╔══
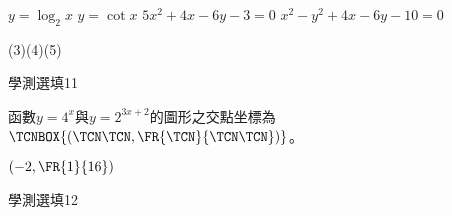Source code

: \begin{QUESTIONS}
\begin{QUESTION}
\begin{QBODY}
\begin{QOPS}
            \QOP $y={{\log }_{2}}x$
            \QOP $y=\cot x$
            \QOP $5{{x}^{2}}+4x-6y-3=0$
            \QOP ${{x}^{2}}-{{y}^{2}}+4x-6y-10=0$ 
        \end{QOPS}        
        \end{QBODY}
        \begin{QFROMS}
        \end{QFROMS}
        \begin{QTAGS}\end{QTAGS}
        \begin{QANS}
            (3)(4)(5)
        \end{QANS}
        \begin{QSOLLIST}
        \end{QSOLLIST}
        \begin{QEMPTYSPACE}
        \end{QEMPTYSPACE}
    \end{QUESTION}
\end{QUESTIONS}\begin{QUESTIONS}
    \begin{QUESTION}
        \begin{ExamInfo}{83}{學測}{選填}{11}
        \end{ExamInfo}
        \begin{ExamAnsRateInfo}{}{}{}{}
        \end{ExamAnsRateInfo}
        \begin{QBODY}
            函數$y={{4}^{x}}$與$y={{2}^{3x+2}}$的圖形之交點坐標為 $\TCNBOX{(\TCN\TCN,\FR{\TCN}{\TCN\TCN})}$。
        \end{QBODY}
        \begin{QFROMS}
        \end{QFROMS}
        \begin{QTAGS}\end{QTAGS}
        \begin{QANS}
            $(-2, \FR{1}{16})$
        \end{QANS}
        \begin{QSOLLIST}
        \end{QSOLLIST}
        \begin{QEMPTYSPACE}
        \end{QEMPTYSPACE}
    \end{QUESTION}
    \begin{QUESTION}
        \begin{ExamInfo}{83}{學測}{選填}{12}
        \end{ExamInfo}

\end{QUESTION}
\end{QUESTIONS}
╚══
╔══
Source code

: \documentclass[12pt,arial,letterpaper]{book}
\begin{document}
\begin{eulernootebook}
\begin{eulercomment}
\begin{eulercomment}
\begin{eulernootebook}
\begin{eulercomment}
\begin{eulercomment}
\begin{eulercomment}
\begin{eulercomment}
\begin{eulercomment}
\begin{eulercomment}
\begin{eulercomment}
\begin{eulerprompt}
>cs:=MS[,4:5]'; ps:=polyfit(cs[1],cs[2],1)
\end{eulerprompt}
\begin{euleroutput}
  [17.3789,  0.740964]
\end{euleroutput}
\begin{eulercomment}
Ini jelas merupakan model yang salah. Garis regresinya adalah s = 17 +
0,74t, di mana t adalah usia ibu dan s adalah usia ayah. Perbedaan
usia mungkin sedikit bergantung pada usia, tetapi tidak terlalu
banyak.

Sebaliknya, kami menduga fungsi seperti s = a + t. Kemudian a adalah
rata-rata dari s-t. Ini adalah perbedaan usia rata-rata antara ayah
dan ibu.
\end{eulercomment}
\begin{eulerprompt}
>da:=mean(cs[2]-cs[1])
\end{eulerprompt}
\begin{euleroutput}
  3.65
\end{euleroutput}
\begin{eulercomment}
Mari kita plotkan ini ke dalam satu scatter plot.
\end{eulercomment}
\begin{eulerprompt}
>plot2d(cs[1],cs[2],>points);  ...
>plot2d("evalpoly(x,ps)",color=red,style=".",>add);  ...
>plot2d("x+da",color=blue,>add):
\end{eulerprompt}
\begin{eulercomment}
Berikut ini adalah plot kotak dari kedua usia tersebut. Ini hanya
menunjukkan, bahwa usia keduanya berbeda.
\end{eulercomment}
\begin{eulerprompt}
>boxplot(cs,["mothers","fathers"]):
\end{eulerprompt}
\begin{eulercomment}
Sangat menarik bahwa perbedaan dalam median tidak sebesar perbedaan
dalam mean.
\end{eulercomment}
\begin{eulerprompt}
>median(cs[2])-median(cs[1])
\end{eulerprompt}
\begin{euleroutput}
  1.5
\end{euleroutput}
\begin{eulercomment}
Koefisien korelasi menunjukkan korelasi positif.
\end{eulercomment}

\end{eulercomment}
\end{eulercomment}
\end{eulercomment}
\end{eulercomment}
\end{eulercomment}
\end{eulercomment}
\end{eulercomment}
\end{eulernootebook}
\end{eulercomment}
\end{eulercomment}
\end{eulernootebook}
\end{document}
╚══
Copy every line that includes the string "adalah" from the material above.

RESULT:
Ini jelas merupakan model yang salah. Garis regresinya adalah s = 17 +
0,74t, di mana t adalah usia ibu dan s adalah usia ayah. Perbedaan
Sebaliknya, kami menduga fungsi seperti s = a + t. Kemudian a adalah
rata-rata dari s-t. Ini adalah perbedaan usia rata-rata antara ayah
Berikut ini adalah plot kotak dari kedua usia tersebut. Ini hanya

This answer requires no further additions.